_THE PROBLEM_: How many lines of the data hold the word "DivineVoxelEngine"? State the number and nothing else.

_Stored entries_:
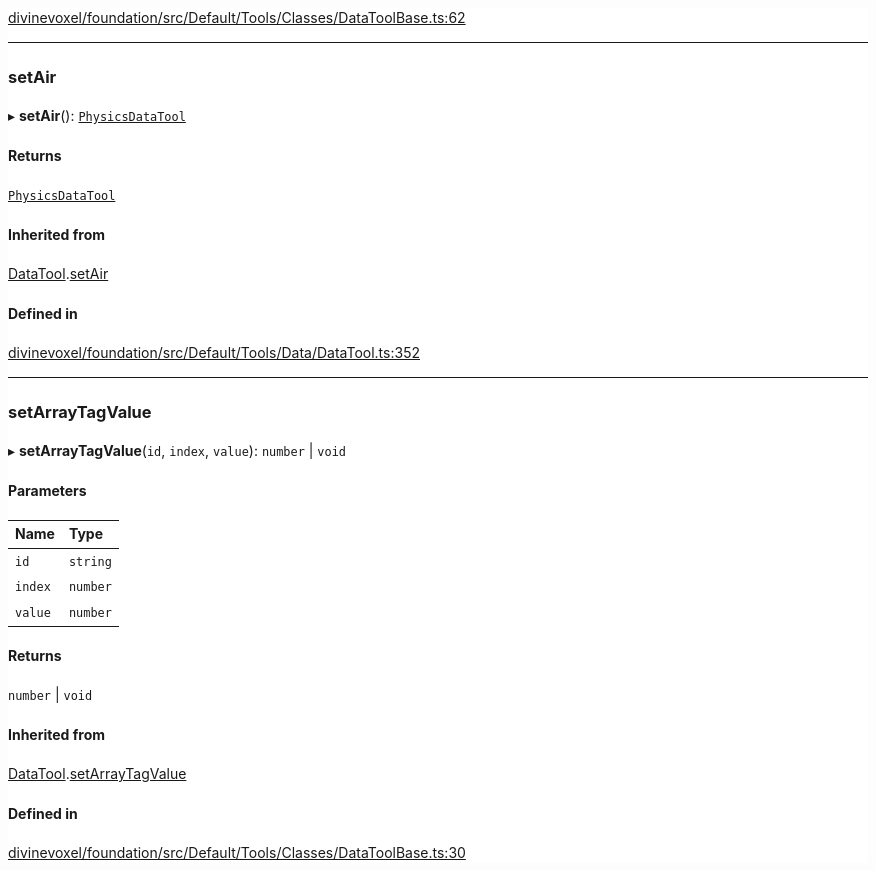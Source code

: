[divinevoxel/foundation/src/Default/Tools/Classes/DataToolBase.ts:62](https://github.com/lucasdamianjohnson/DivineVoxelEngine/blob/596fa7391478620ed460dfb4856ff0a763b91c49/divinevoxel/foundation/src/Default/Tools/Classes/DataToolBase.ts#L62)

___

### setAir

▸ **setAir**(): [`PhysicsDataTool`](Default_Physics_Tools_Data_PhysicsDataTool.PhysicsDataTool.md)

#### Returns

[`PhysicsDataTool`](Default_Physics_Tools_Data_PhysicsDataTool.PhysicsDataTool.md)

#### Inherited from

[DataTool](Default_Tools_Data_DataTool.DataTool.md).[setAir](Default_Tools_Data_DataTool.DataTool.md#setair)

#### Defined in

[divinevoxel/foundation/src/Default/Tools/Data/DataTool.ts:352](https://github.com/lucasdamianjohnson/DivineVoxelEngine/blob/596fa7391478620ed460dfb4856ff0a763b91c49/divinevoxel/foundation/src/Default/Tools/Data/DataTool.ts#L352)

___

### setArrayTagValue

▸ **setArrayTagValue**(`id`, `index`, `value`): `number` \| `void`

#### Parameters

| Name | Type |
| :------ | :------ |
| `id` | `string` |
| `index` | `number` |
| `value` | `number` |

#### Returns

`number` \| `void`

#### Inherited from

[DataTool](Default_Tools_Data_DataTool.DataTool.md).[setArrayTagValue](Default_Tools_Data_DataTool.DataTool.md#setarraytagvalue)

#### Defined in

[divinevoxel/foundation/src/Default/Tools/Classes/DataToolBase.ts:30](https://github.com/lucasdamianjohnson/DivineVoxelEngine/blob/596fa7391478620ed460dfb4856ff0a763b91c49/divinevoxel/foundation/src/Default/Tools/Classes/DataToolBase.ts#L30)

_TASK ANSWER_: 3